Hughes Vs. Hitler: The Absurdity of Keyboard Researchers

 

Early this morning, during my usual Facebook perusal, I noticed a particular comment on a friend’s post. Don Levy is a fine poet, and an active reader who shares his interests with others on the web. He’s been posting about a different poet every week, and last week his poet of choice was Ted Hughes, former Poet Laureate of the UK and widower of Sylvia Plath.

Hughes’ role in Plath’s suicide has been debated for decades now. An ardent band of Plath devotees has gone so far as to regularly chip his surname off her headstone, blaming him entirely for her sad ending. Whether these folks take into account her long history of mental illness prior to meeting Hughes is unknown.

Even here in 2023, Don got so much flack for his choice that he felt the need to apologize. Many people supported him, and made the argument for the work and the poet as being separate entities to be considered apart from each other. One gentleman however, with research on Wikipedia to support his opinion, declared Hughes a “psychopath,” and likened his so-called killing spree to that of Hitler.

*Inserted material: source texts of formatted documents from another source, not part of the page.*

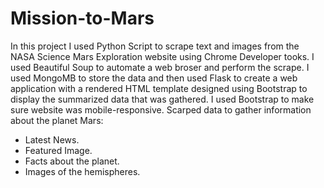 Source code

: # Mission-to-Mars
In this project I used Python Script to scrape text and images from the NASA Science Mars Exploration website using Chrome Developer tooks. I used Beautiful Soup to automate a web broser and perform the scrape. I used MongoMB to store the data and then used Flask to create a web application with a rendered HTML template designed using Bootstrap to display the summarized data that was gathered. I used Bootstrap to make sure website was mobile-responsive.
Scarped data to gather information about the planet Mars: 
  - Latest News.
  - Featured Image.
  - Facts about the planet.
  - Images of the hemispheres. 

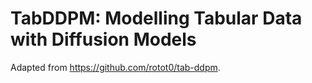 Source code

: # TabDDPM: Modelling Tabular Data with Diffusion Models

Adapted from https://github.com/rotot0/tab-ddpm.
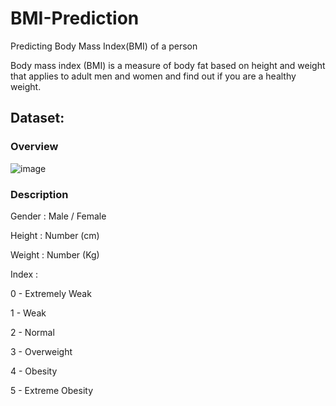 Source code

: # BMI-Prediction
Predicting Body Mass Index(BMI) of a person

Body mass index (BMI) is a measure of body fat based on height and weight that applies to adult men and women and find out if you are a healthy weight.

## Dataset:
### Overview
![image](https://user-images.githubusercontent.com/36665975/49426282-228c3780-f7c6-11e8-947d-8314e7116544.png)

### Description
Gender : Male / Female

Height : Number (cm)

Weight : Number (Kg)

Index :

0 - Extremely Weak

1 - Weak

2 - Normal

3 - Overweight

4 - Obesity

5 - Extreme Obesity

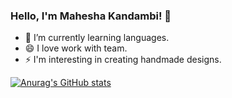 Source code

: ### Hello, I'm Mahesha Kandambi! 👋

- 🌱 I’m currently learning languages.
- 😄 I love work with team.
- ⚡ I'm interesting in creating handmade designs.


[![Anurag's GitHub stats](https://github-readme-stats.vercel.app/api?username=MaheshaKandambi)](https://github.com/MaheshaKandambi/github-readme-stats)


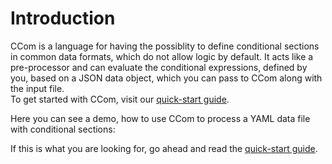 
# Introduction
CCom is a language for having the possiblity to define conditional sections in common data formats, which do not allow logic by default. It acts like a pre-processor and can evaluate the conditional expressions, defined by you, based on a JSON data object, which you can pass to CCom along with the input file. <br>
To get started with CCom, visit our [quick-start guide](../quick-start).

Here you can see a demo, how to use CCom to process a YAML data file with conditional sections:

<script id="asciicast-407484" src="https://asciinema.org/a/407484.js" async></script>

If this is what you are looking for, go ahead and read the [quick-start guide](../quick-start). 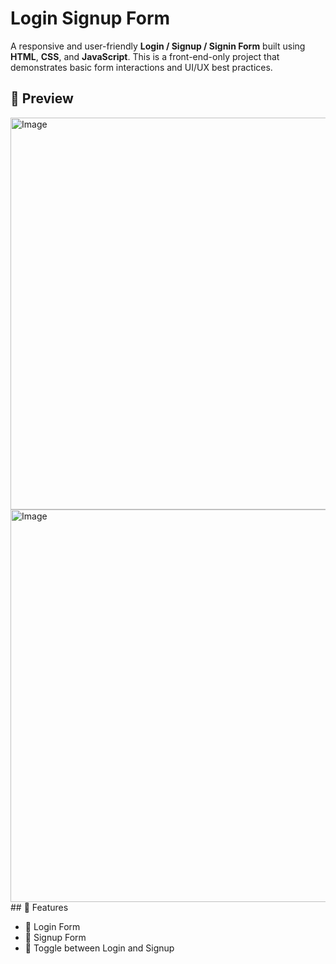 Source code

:# Login Signup Form

A responsive and user-friendly **Login / Signup / Signin Form** built using **HTML**, **CSS**, and **JavaScript**. This is a front-end-only project that demonstrates basic form interactions and UI/UX best practices.

## 📸 Preview
<img width="1363" height="627" alt="Image" src="https://github.com/user-attachments/assets/c84b81a6-99a9-4730-b99b-2f143e8912f8" />
<img width="1363" height="628" alt="Image" src="https://github.com/user-attachments/assets/23e6d66c-b3db-4d84-b330-ed291cb3e373" />
## 🔧 Features

- 👤 Login Form
- 📝 Signup Form
- 🔄 Toggle between Login and Signup
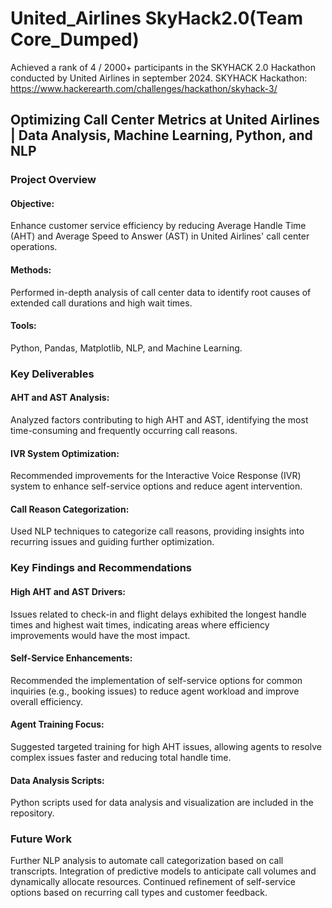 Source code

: # United_Airlines SkyHack2.0(Team Core_Dumped)

Achieved a rank of 4 / 2000+ participants in the SKYHACK 2.0 Hackathon conducted by United Airlines in september 2024.
SKYHACK Hackathon: https://www.hackerearth.com/challenges/hackathon/skyhack-3/

## Optimizing Call Center Metrics at United Airlines | Data Analysis, Machine Learning, Python, and NLP


### Project Overview

#### Objective: 
Enhance customer service efficiency by reducing Average Handle Time (AHT) and Average Speed to Answer (AST) in United Airlines' call center operations.
####  Methods: 
Performed in-depth analysis of call center data to identify root causes of extended call durations and high wait times.
#### Tools: 
Python, Pandas, Matplotlib, NLP, and Machine Learning.

### Key Deliverables

#### AHT and AST Analysis: 
Analyzed factors contributing to high AHT and AST, identifying the most time-consuming and frequently occurring call reasons.
#### IVR System Optimization: 
Recommended improvements for the Interactive Voice Response (IVR) system to enhance self-service options and reduce agent intervention.
#### Call Reason Categorization: 
Used NLP techniques to categorize call reasons, providing insights into recurring issues and guiding further optimization.


### Key Findings and Recommendations

#### High AHT and AST Drivers: 
Issues related to check-in and flight delays exhibited the longest handle times and highest wait times, indicating areas where efficiency improvements would have the most impact.
#### Self-Service Enhancements:
Recommended the implementation of self-service options for common inquiries (e.g., booking issues) to reduce agent workload and improve overall efficiency.
#### Agent Training Focus: 
Suggested targeted training for high AHT issues, allowing agents to resolve complex issues faster and reducing total handle time.

#### Data Analysis Scripts: 
Python scripts used for data analysis and visualization are included in the repository.

### Future Work

Further NLP analysis to automate call categorization based on call transcripts.
Integration of predictive models to anticipate call volumes and dynamically allocate resources.
Continued refinement of self-service options based on recurring call types and customer feedback.
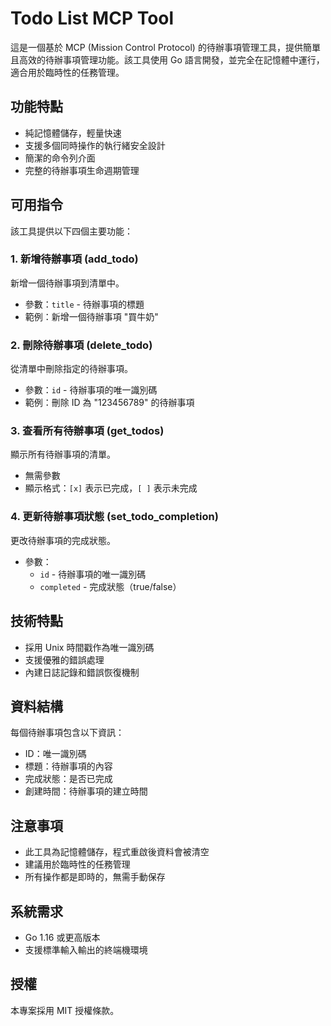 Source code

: # Todo List MCP Tool

這是一個基於 MCP (Mission Control Protocol) 的待辦事項管理工具，提供簡單且高效的待辦事項管理功能。該工具使用 Go 語言開發，並完全在記憶體中運行，適合用於臨時性的任務管理。

## 功能特點

- 純記憶體儲存，輕量快速
- 支援多個同時操作的執行緒安全設計
- 簡潔的命令列介面
- 完整的待辦事項生命週期管理

## 可用指令

該工具提供以下四個主要功能：

### 1. 新增待辦事項 (add_todo)
新增一個待辦事項到清單中。
- 參數：`title` - 待辦事項的標題
- 範例：新增一個待辦事項 "買牛奶"

### 2. 刪除待辦事項 (delete_todo)
從清單中刪除指定的待辦事項。
- 參數：`id` - 待辦事項的唯一識別碼
- 範例：刪除 ID 為 "123456789" 的待辦事項

### 3. 查看所有待辦事項 (get_todos)
顯示所有待辦事項的清單。
- 無需參數
- 顯示格式：`[x]` 表示已完成，`[ ]` 表示未完成

### 4. 更新待辦事項狀態 (set_todo_completion)
更改待辦事項的完成狀態。
- 參數：
  - `id` - 待辦事項的唯一識別碼
  - `completed` - 完成狀態（true/false）

## 技術特點

- 採用 Unix 時間戳作為唯一識別碼
- 支援優雅的錯誤處理
- 內建日誌記錄和錯誤恢復機制

## 資料結構

每個待辦事項包含以下資訊：
- ID：唯一識別碼
- 標題：待辦事項的內容
- 完成狀態：是否已完成
- 創建時間：待辦事項的建立時間

## 注意事項

- 此工具為記憶體儲存，程式重啟後資料會被清空
- 建議用於臨時性的任務管理
- 所有操作都是即時的，無需手動保存

## 系統需求

- Go 1.16 或更高版本
- 支援標準輸入輸出的終端機環境

## 授權

本專案採用 MIT 授權條款。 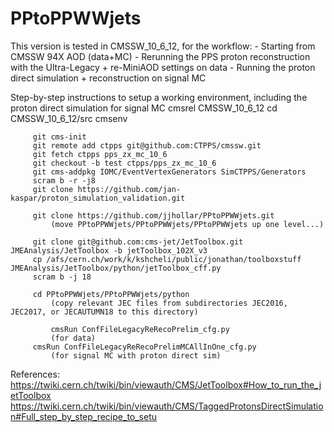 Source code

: # PPtoPPWWjets
This version is tested in CMSSW_10_6_12, for the workflow:
     - Starting from CMSSW 94X AOD (data+MC)
     - Rerunning the PPS proton reconstruction with the Ultra-Legacy + re-MiniAOD settings on data 
     - Running the proton direct simulation + reconstruction on signal MC

Step-by-step instructions to setup a working environment, including the proton direct simulation for signal MC
	     cmsrel CMSSW_10_6_12
	     cd CMSSW_10_6_12/src
	     cmsenv

	     git cms-init
	     git remote add ctpps git@github.com:CTPPS/cmssw.git
	     git fetch ctpps pps_zx_mc_10_6
	     git checkout -b test ctpps/pps_zx_mc_10_6
	     git cms-addpkg IOMC/EventVertexGenerators SimCTPPS/Generators
	     scram b -r -j8
	     git clone https://github.com/jan-kaspar/proton_simulation_validation.git

	     git clone https://github.com/jjhollar/PPtoPPWWjets.git
	     	 (move PPtoPPWWjets/PPtoPPWWjets/PPtoPPWWjets up one level...)

	     git clone git@github.com:cms-jet/JetToolbox.git JMEAnalysis/JetToolbox -b jetToolbox_102X_v3
	     cp /afs/cern.ch/work/k/kshcheli/public/jonathan/toolboxstuff JMEAnalysis/JetToolbox/python/jetToolbox_cff.py
	     scram b -j 18

	     cd PPtoPPWWjets/PPtoPPWWjets/python
	     	 (copy relevant JEC files from subdirectories JEC2016, JEC2017, or JECAUTUMN18 to this directory)

             cmsRun ConfFileLegacyReRecoPrelim_cfg.py
	     	 (for data)
	     cmsRun ConfFileLegacyReRecoPrelimMCAllInOne_cfg.py 
	     	 (for signal MC with proton direct sim)

References:
	https://twiki.cern.ch/twiki/bin/viewauth/CMS/JetToolbox#How_to_run_the_jetToolbox
	https://twiki.cern.ch/twiki/bin/viewauth/CMS/TaggedProtonsDirectSimulation#Full_step_by_step_recipe_to_setu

Anyone’s suicide is a long reaching tragedy that affects many more than can be anticipated. To make Hughes’ case more complicated, his lover, Assia Wevill, lived with for several years afterwards, and ended her own life and that of their small daughter in a similar fashion to Plath. Hughes’ son with Plath, Nicholas Hughes, committed suicide as well, in 2009 and well after the deaths of both his parents.

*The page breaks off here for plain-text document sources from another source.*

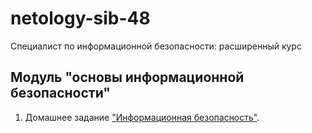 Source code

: # netology-sib-48
Специалист по информационной безопасности: расширенный курс


## Модуль "основы информационной безопасности"

1. Домашнее задание ["Информационная безопасность"](module_01/homework_01.md). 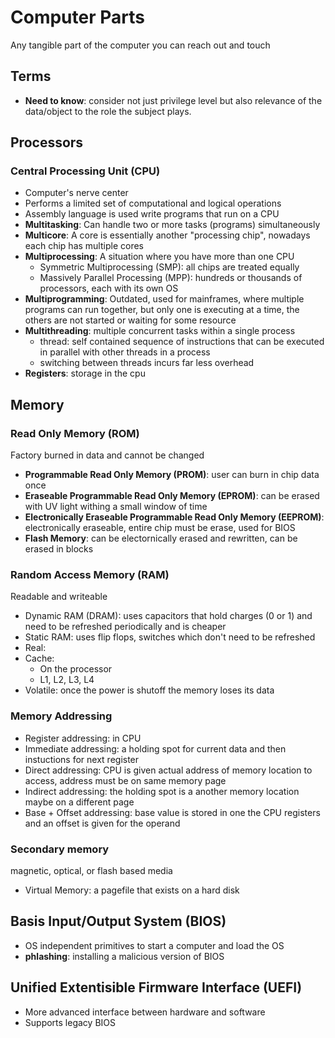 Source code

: # Computer Parts
Any tangible part of the computer you can reach out and touch

## Terms 
- **Need to know**: consider not just privilege level but also relevance of the data/object to the role the subject plays. 

## Processors

### Central Processing Unit (CPU)
- Computer's nerve center
- Performs a limited set of computational and logical operations
- Assembly language is used write programs that run on a CPU
- **Multitasking**: Can handle two or more tasks (programs) simultaneously
- **Multicore**: A core is essentially another "processing chip", nowadays each chip has multiple cores
- **Multiprocessing**: A situation where you have more than one CPU
  - Symmetric Multiprocessing (SMP): all chips are treated equally
  - Massively Parallel Processing (MPP): hundreds or thousands of processors, each with its own OS
- **Multiprogramming**: Outdated, used for mainframes, where multiple programs can run together, but only
  one is executing at a time, the others are not started or waiting for some resource
- **Multithreading**: multiple concurrent tasks within a single process
  - thread: self contained sequence of instructions that can be executed in parallel with other threads
  in a process
  - switching between threads incurs far less overhead
- **Registers**: storage in the cpu
  
 
## Memory

### Read Only Memory (ROM)
Factory burned in data and cannot be changed
- **Programmable Read Only Memory (PROM)**: user can burn in chip data once
- **Eraseable Programmable Read Only Memory (EPROM)**: can be erased with UV light withing a small window of time
- **Electronically Eraseable Programmable Read Only Memory (EEPROM)**: electronically eraseable, entire chip must be erase, used for BIOS
- **Flash Memory**: can be electornically erased and rewritten, can be erased in blocks

### Random Access Memory (RAM)
Readable and writeable
- Dynamic RAM (DRAM): uses capacitors that hold charges (0 or 1) and need to be refreshed periodically and is cheaper
- Static RAM: uses flip flops, switches which don't need to be refreshed
- Real:
- Cache:
  - On the processor
  - L1, L2, L3, L4
- Volatile: once the power is shutoff the memory loses its data

### Memory Addressing
- Register addressing: in CPU
- Immediate addressing: a holding spot for current data and then instuctions for next register
- Direct addressing: CPU is given actual address of memory location to access, address must be on same memory page
- Indirect addressing: the holding spot is a another memory location maybe on a different page
- Base + Offset addressing: base value is stored in one the CPU registers and an offset is given for the operand

### Secondary memory
magnetic, optical, or flash based media
- Virtual Memory: a pagefile that exists on a hard disk

## Basis Input/Output System (BIOS)
- OS independent primitives to start a computer and load the OS
- **phlashing**: installing a malicious version of BIOS

## Unified Extentisible Firmware Interface (UEFI)
- More advanced interface between hardware and software
- Supports legacy BIOS



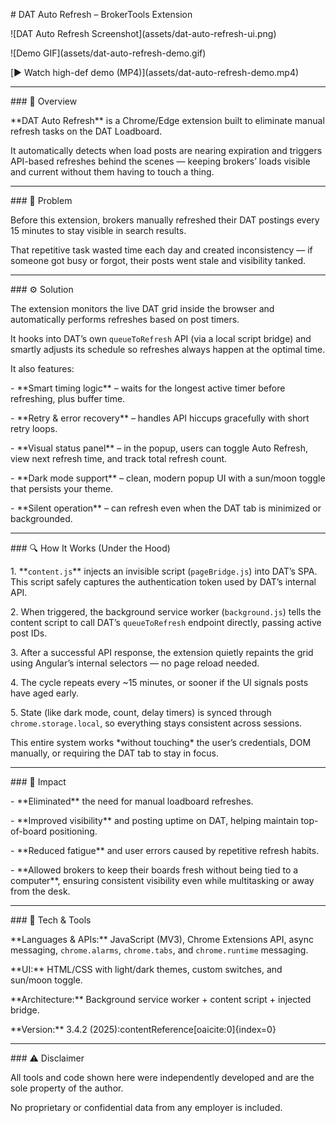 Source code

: ﻿\# DAT Auto Refresh – BrokerTools Extension



!\[DAT Auto Refresh Screenshot](assets/dat-auto-refresh-ui.png)

!\[Demo GIF](assets/dat-auto-refresh-demo.gif)



\[▶️ Watch high-def demo (MP4)](assets/dat-auto-refresh-demo.mp4)



---



\### 🚀 Overview

\*\*DAT Auto Refresh\*\* is a Chrome/Edge extension built to eliminate manual refresh tasks on the DAT Loadboard.  

It automatically detects when load posts are nearing expiration and triggers API-based refreshes behind the scenes — keeping brokers’ loads visible and current without them having to touch a thing.



---



\### 🧩 Problem

Before this extension, brokers manually refreshed their DAT postings every 15 minutes to stay visible in search results.  

That repetitive task wasted time each day and created inconsistency — if someone got busy or forgot, their posts went stale and visibility tanked.



---



\### ⚙️ Solution

The extension monitors the live DAT grid inside the browser and automatically performs refreshes based on post timers.  

It hooks into DAT’s own `queueToRefresh` API (via a local script bridge) and smartly adjusts its schedule so refreshes always happen at the optimal time.



It also features:

\- \*\*Smart timing logic\*\* – waits for the longest active timer before refreshing, plus buffer time.  

\- \*\*Retry \& error recovery\*\* – handles API hiccups gracefully with short retry loops.  

\- \*\*Visual status panel\*\* – in the popup, users can toggle Auto Refresh, view next refresh time, and track total refresh count.  

\- \*\*Dark mode support\*\* – clean, modern popup UI with a sun/moon toggle that persists your theme.  

\- \*\*Silent operation\*\* – can refresh even when the DAT tab is minimized or backgrounded.



---



\### 🔍 How It Works (Under the Hood)

1\. \*\*`content.js`\*\* injects an invisible script (`pageBridge.js`) into DAT’s SPA. This script safely captures the authentication token used by DAT’s internal API.  

2\. When triggered, the background service worker (`background.js`) tells the content script to call DAT’s `queueToRefresh` endpoint directly, passing active post IDs.

3\. After a successful API response, the extension quietly repaints the grid using Angular’s internal selectors — no page reload needed.

4\. The cycle repeats every ~15 minutes, or sooner if the UI signals posts have aged early.

5\. State (like dark mode, count, delay timers) is synced through `chrome.storage.local`, so everything stays consistent across sessions.



This entire system works \*without touching\* the user’s credentials, DOM manually, or requiring the DAT tab to stay in focus.



---



\### 🧠 Impact

\- \*\*Eliminated\*\* the need for manual loadboard refreshes.  

\- \*\*Improved visibility\*\* and posting uptime on DAT, helping maintain top-of-board positioning.  

\- \*\*Reduced fatigue\*\* and user errors caused by repetitive refresh habits.  

\- \*\*Allowed brokers to keep their boards fresh without being tied to a computer\*\*, ensuring consistent visibility even while multitasking or away from the desk.



---



\### 🧰 Tech \& Tools

\*\*Languages \& APIs:\*\* JavaScript (MV3), Chrome Extensions API, async messaging, `chrome.alarms`, `chrome.tabs`, and `chrome.runtime` messaging.  

\*\*UI:\*\* HTML/CSS with light/dark themes, custom switches, and sun/moon toggle.  

\*\*Architecture:\*\* Background service worker + content script + injected bridge.  

\*\*Version:\*\* 3.4.2 (2025):contentReference\[oaicite:0]{index=0}  



---



\### ⚠️ Disclaimer

All tools and code shown here were independently developed and are the sole property of the author.  

No proprietary or confidential data from any employer is included.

Considering her long history of mental health struggles in particular, it is difficult to blame Hughes directly for Plath’s suicide. Theirs was a marriage fraught with struggles, the plight of artists as well as husbands and wives. Only those two know the full stories, and we are left to piece together the truth, or some sensible version of it, from diaries, letters, and most unreliably, their poems.

Certainly comparing Hughes to Hitler is an absurdity not even worth discussing with Professor Wiki. Hopefully his next source of “facts” won’t be the wretched Gwyneth Paltrow film of several years ago that exploited the agony. Surviving daughter Frieda Hughes wouldn’t even give permission for their poems to be used, and the producers were reduced to fictional Sylvia and Ted quoting from Shakespeare like starry-eyed freshmen.

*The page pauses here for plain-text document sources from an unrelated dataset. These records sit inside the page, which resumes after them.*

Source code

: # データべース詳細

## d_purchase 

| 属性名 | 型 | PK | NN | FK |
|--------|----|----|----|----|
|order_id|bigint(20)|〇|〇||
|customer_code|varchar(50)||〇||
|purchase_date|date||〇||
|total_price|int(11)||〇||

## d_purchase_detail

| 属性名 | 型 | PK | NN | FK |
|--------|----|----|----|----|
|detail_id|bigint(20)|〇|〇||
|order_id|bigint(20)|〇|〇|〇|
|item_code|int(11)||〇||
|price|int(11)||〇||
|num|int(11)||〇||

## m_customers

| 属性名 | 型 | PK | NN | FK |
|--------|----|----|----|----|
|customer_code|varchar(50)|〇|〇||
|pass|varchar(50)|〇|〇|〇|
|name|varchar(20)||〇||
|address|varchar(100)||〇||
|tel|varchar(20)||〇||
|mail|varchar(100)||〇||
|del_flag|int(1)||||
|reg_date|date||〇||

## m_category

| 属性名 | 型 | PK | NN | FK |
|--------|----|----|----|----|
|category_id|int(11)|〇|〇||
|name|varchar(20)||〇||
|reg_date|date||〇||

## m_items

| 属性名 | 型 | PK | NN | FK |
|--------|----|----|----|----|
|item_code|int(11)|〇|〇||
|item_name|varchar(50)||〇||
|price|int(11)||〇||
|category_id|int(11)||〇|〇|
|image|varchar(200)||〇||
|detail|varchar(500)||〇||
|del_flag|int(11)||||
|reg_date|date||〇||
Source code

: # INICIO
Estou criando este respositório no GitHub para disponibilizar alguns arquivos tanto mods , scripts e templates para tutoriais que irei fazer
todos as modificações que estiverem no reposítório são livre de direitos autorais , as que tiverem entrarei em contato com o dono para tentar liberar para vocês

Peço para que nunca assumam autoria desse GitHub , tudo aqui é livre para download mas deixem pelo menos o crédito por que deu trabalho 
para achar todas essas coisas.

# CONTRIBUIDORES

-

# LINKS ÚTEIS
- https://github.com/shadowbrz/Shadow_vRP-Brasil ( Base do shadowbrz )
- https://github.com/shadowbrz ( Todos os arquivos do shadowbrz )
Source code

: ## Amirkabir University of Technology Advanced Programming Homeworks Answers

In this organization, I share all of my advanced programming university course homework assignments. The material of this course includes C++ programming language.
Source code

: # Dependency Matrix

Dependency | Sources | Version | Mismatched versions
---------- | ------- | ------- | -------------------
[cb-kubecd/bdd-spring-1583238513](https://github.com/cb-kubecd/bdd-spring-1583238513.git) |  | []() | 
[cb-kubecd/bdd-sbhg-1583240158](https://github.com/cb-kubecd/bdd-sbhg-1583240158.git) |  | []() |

Full disclosure- for almost a decade I was the host of an annual event I called, “The Sylvia Plath Bake-Off.” Looking to draw attention to a monthly open mic here in the Hudson Valley, I came up with several themes, and this one took off with a life of its own. I don’t regret the events now, although as I age I do become more acutely sensitive the pain that drove Plath to the oven. No one came in laughing about her method of suicide, although the usual levity was present, the same that one often experiences at funerals. Poems were sympathetic odes, not satirical rants. I have no plans to revive the series, although many remember it with great fondness. I am too old to find much more to ask of Plath and Hughes, having given all I could expect to my selfish cause.